We all understand that time is linear, yet our lunar nature insists on clocks and calendars, even naming the months and days after the gods. These cyclical notions have become so ingrained in our collective psyche that if we try to consider linear time our circadian brains curl into a fetal position and must be coaxed back to normalcy with cookies and milk.
Back when I first learned computer programming, in between woolly mammoth hunts, I would devise these complex code fragments to figure out how many days elapsed between two dates, or if you started on date A and added 1075 days, what would the new date be? In other words I was doing crude “calendar math”. Internally computers store our MM/DD/YYYY style date in a form called the Julian Date, which is a measure of linear time. Day zero starts on January 1, 4713 BC, Jan 2, 4713 BC is day one, Jan 3 is day two and so on.
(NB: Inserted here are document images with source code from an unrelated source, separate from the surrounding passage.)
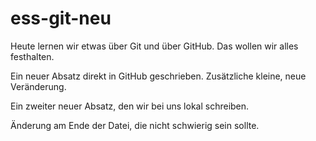 
# ess-git-neu


Heute lernen wir etwas über Git und über GitHub.
Das wollen wir alles festhalten.

Ein neuer Absatz direkt in GitHub geschrieben. Zusätzliche kleine, neue Veränderung.


Ein zweiter neuer Absatz, den wir bei uns lokal schreiben.

Änderung am Ende der Datei, die nicht schwierig sein sollte.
Once our normal dates are converted to Julian Dates, then regular math can be used to do calendar arithmetic. Two routines are needed:
1) Convert our normal date to the corresponding Julian Date
2) Convert a Julian Date back to our normal date
3) Walla!
For example, today is Jan 1, 2019, or the Julian date of 2458484, as shown below. Because the Julian date is just a number, the fractional part of days can be represented as a decimal fraction to the right of the decimal point.


Which brings me back cyclically (see what I did there?) to Wednesday. Odin of Norse Mythology was king of the gods. In the Anglo-Saxon version of the myth he was also known as Woden, and the mid-week day became known in Old English Wōdnesdæg or Woden’s-day. Woden’s son was Thor from the Marvel Comic Universe and sure enough Thorsday follows Woden’s-day.
Today, Wednesday is sometimes called “hump-day” (old english: Hmupdae) because it represents the peak of the work-week followed by a blissful slide into the weekend, also known as Sæterdæġ, after Saturn.